Total diff: 79 files changed, 2311 insertions(+), 53 deletions(-).

.actorignore — language-appropriate contents

Three variants depending on the template's language:

  • Node (TS / JS — 25 templates): dist/, build/, *.tsbuildinfo, node_modules/, storage/, apify_storage/, crawlee_storage/, *.log, .env*, IDE/OS files, .git/.
  • Python (18 templates): __pycache__/, *.pyc, *.pyo, .venv//venv//env/, storage dirs, *.log, .env*, IDE/OS files, .git/.
  • Minimal (cli-start, shell-only): *.log, .env*, IDE/OS files, .git/.

Templates intentionally NOT given a dataset_schema.json

Audited each template's main code file for Actor.pushData / Actor.push_data / equivalent. The following 9 templates do not push to a dataset and intentionally do not ship one:

  • cli-start — shell-only template; no data path.
  • js-langchain — writes only to the key-value store via Actor.setValue('OUTPUT', res).

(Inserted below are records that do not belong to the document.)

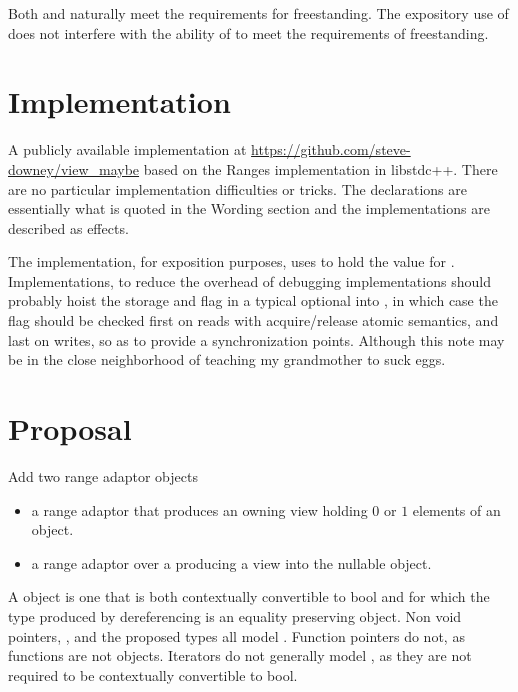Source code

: \documentclass[a4paper,10pt,oneside,openany,final,article]{memoir}
\begin{document}
Both  and  naturally meet the requirements for freestanding. The expository use of  does not interfere with the ability of  to meet the requirements of freestanding.


\chapter{Implementation}

A publicly available implementation at \url{https://github.com/steve-downey/view_maybe} based on the Ranges implementation in libstdc++. There are no particular implementation difficulties or tricks. The declarations are essentially what is quoted in the Wording section and the implementations are described as effects.

The implementation, for exposition purposes, uses  to hold the value for . Implementations, to reduce the overhead of debugging implementations should probably hoist the storage and flag in a typical optional into , in which case the flag should be checked first on reads with acquire/release atomic semantics, and last on writes, so as to provide a synchronization points. Although this note may be in the close neighborhood of teaching my grandmother to suck eggs.

\chapter{Proposal}
Add two range adaptor objects
\begin{itemize}
\item
   a range adaptor that produces an owning view holding $0$ or $1$ elements of an object.
\item
   a range adaptor over a  producing a view into the nullable object.
\end{itemize}

A  object is one that is both contextually convertible to bool and for which the type produced by dereferencing is an equality preserving object. Non void pointers, , and the proposed  \cite{P0323R9} types all model . Function pointers do not, as functions are not objects. Iterators do not generally model , as they are not required to be contextually convertible to bool.
\end{document}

No pushData calls anywhere. (Already ships key_value_store_schema.json and output_schema.json — which is correct for its pattern.)
  • ts-standby, js-standby, python-standby — HTTP servers; request/response, no dataset writes.
  • ts-mcp-empty, ts-mcp-proxy, python-mcp-empty, python-mcp-proxy — MCP servers; serve endpoints, no dataset writes.

Shipping a dataset_schema for a non-dataset-writing template would imply a contract the template doesn't use and would mislead users about output location.

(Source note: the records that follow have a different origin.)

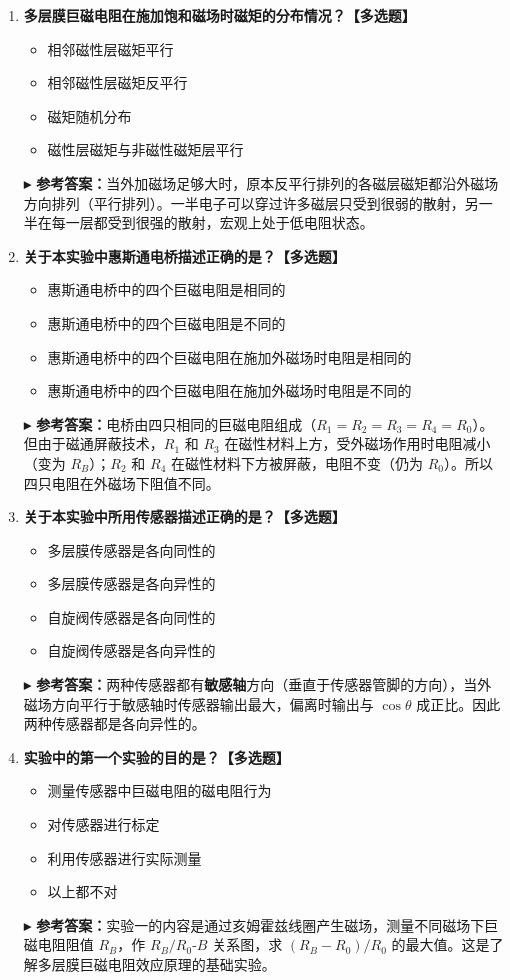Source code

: \documentclass[12pt,a4paper]{article}
\newcommand{\answer}[1]{\vspace{2pt}\noindent\textbf{\color{teal!80!black}▸ 参考答案：}#1\vspace{4pt}}
\begin{document}
\begin{enumerate}[label=\arabic*.]
    \item \textbf{多层膜巨磁电阻在施加饱和磁场时磁矩的分布情况？【多选题】}
    \begin{itemize}
        \item[\checkmark] 相邻磁性层磁矩平行
        \item 相邻磁性层磁矩反平行
        \item 磁矩随机分布
        \item 磁性层磁矩与非磁性磁矩层平行
    \end{itemize}
    \answer{当外加磁场足够大时，原本反平行排列的各磁层磁矩都沿外磁场方向排列（平行排列）。一半电子可以穿过许多磁层只受到很弱的散射，另一半在每一层都受到很强的散射，宏观上处于低电阻状态。}

    \item \textbf{关于本实验中惠斯通电桥描述正确的是？【多选题】}
    \begin{itemize}
        \item[\checkmark] 惠斯通电桥中的四个巨磁电阻是相同的
        \item 惠斯通电桥中的四个巨磁电阻是不同的
        \item 惠斯通电桥中的四个巨磁电阻在施加外磁场时电阻是相同的
        \item[\checkmark] 惠斯通电桥中的四个巨磁电阻在施加外磁场时电阻是不同的
    \end{itemize}
    \answer{电桥由四只相同的巨磁电阻组成（$R_1=R_2=R_3=R_4=R_0$）。但由于磁通屏蔽技术，$R_1$ 和 $R_3$ 在磁性材料上方，受外磁场作用时电阻减小（变为 $R_B$）；$R_2$ 和 $R_4$ 在磁性材料下方被屏蔽，电阻不变（仍为 $R_0$）。所以四只电阻在外磁场下阻值不同。}

    \item \textbf{关于本实验中所用传感器描述正确的是？【多选题】}
    \begin{itemize}
        \item 多层膜传感器是各向同性的
        \item[\checkmark] 多层膜传感器是各向异性的
        \item 自旋阀传感器是各向同性的
        \item[\checkmark] 自旋阀传感器是各向异性的
    \end{itemize}
    \answer{两种传感器都有\textbf{敏感轴}方向（垂直于传感器管脚的方向），当外磁场方向平行于敏感轴时传感器输出最大，偏离时输出与 $\cos\theta$ 成正比。因此两种传感器都是各向异性的。}

    \item \textbf{实验中的第一个实验的目的是？【多选题】}
    \begin{itemize}
        \item[\checkmark] 测量传感器中巨磁电阻的磁电阻行为
        \item 对传感器进行标定
        \item 利用传感器进行实际测量
        \item 以上都不对
    \end{itemize}
    \answer{实验一的内容是通过亥姆霍兹线圈产生磁场，测量不同磁场下巨磁电阻阻值 $R_B$，作 $R_B/R_0$-$B$ 关系图，求 $(R_B-R_0)/R_0$ 的最大值。这是了解多层膜巨磁电阻效应原理的基础实验。}


\end{enumerate}
\end{document}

.fields population approach

For the 29 existing dataset_schema.json files with empty .fields, derived fields.properties from the schema's existing views.overview.transformation.fields list, with types mapped from the corresponding views.overview.display.properties.<name>.format:

Display format Derived JSON Schema
link, image { "type": "string", "format": "uri" }
array { "type": "array", "items": { "type": "string" } }
number { "type": "number" }
boolean { "type": "boolean" }
date { "type": "string", "format": "date-time" }
object { "type": "object", "additionalProperties": true }
text / default { "type": "string" }

Each populated schema also gains a "required": [...] listing all derived field names. The structure remains internally consistent with what the existing views already declared.

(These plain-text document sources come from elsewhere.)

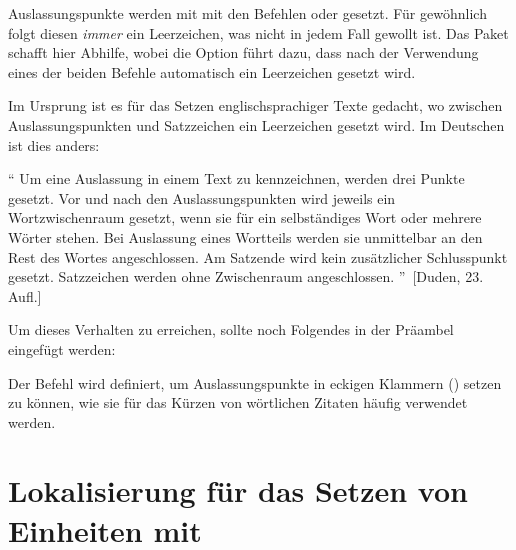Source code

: %
Auslassungspunkte werden mit  mit den Befehlen  oder 
 gesetzt. Für gewöhnlich folgt diesen \emph{immer} ein 
Leerzeichen, was nicht in jedem Fall gewollt ist. Das Paket  
schafft hier Abhilfe, wobei die Option  führt dazu, dass nach 
der Verwendung eines der beiden Befehle automatisch ein Leerzeichen gesetzt 
wird. 
%
\begin{quoting}
\begin{Code}
\usepackage[xspace]{ellipsis}
\end{Code}
\end{quoting}
%
Im Ursprung ist es für das Setzen englischsprachiger Texte gedacht, wo zwischen 
Auslassungspunkten und Satzzeichen ein Leerzeichen gesetzt wird. Im Deutschen 
ist dies anders:
%
\begin{quoting}
\enquote{%
  Um eine Auslassung in einem Text zu kennzeichnen, werden drei Punkte gesetzt. 
  Vor und nach den Auslassungspunkten wird jeweils ein Wortzwischenraum 
  gesetzt, wenn sie für ein selbständiges Wort oder mehrere Wörter stehen. Bei 
  Auslassung eines Wortteils werden sie unmittelbar an den Rest des Wortes 
  angeschlossen. Am Satzende wird kein zusätzlicher Schlusspunkt gesetzt. 
  Satzzeichen werden ohne Zwischenraum angeschlossen.%
}~[Duden, 23. Aufl.]
\end{quoting} 
%
Um dieses Verhalten zu erreichen, sollte noch Folgendes in der Präambel 
eingefügt werden:
%
\begin{quoting}
\begin{Code}
\let\ellipsispunctuation\relax
\newcommand*{\qdots}{[\dots{}]\xspace}
\end{Code}
\end{quoting}
%
Der Befehl  wird definiert, um Auslassungspunkte in eckigen 
Klammern (\OPValue{\dots}) setzen zu können, wie sie für das Kürzen von 
wörtlichen Zitaten häufig verwendet werden.



\section{%
  Lokalisierung für das Setzen von Einheiten mit %
  \label{sec:tips:siunitx}%
}

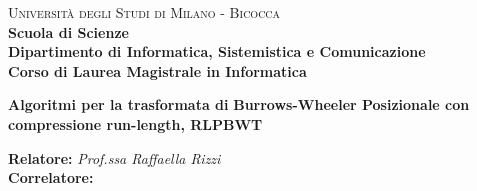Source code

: \documentclass[a4paper,12pt, oneside]{book}
\begin{document}
{} 
\begin{titlepage}
  

  \noindent
  \begin{minipage}[t]{0.19\textwidth}
  \end{minipage}
  \begin{minipage}[t]{0.81\textwidth}
    {
      {\textsc{Università degli Studi di Milano - Bicocca}} \\
      \textbf{Scuola di Scienze} \\
      \textbf{Dipartimento di Informatica, Sistemistica e Comunicazione} \\
      \textbf{Corso di Laurea Magistrale in Informatica} \\
      \par
    }
  \end{minipage}
  
  \vspace{40mm}
  
  \begin{center}
    {\LARGE{
        \textbf{Algoritmi per la trasformata di}}}
     \vspace{1mm}
    {\LARGE{
        \textbf{Burrows-Wheeler Posizionale con}}}
    \vspace{1mm}
    {\LARGE{
        \textbf{compressione run-length, RLPBWT}}}
    
  \end{center}
  
  \vspace{48mm}

  \noindent
  {\large \textbf{Relatore:} \textit{Prof.ssa Raffaella Rizzi}} \\

  \noindent
  {\large \textbf{Correlatore:} \textit{}}
  

\end{titlepage}
\end{document}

What this fixes downstream

Closes the following items from the chocholous/apify-evals finding tracker:

  • F8 / F27 — agents and humans ship bloated archives (no .actorignore).
  • F29 — agents ship dist/ alongside src/ because the Dockerfile doesn't get a chance to rebuild from scratch.
  • F26ts-empty (and other empty starters) ship no dataset_schema.json, triggering T1 soft-warns on every template-using agent.
  • F3.fields empty soft-warn fires on every template-derived Actor.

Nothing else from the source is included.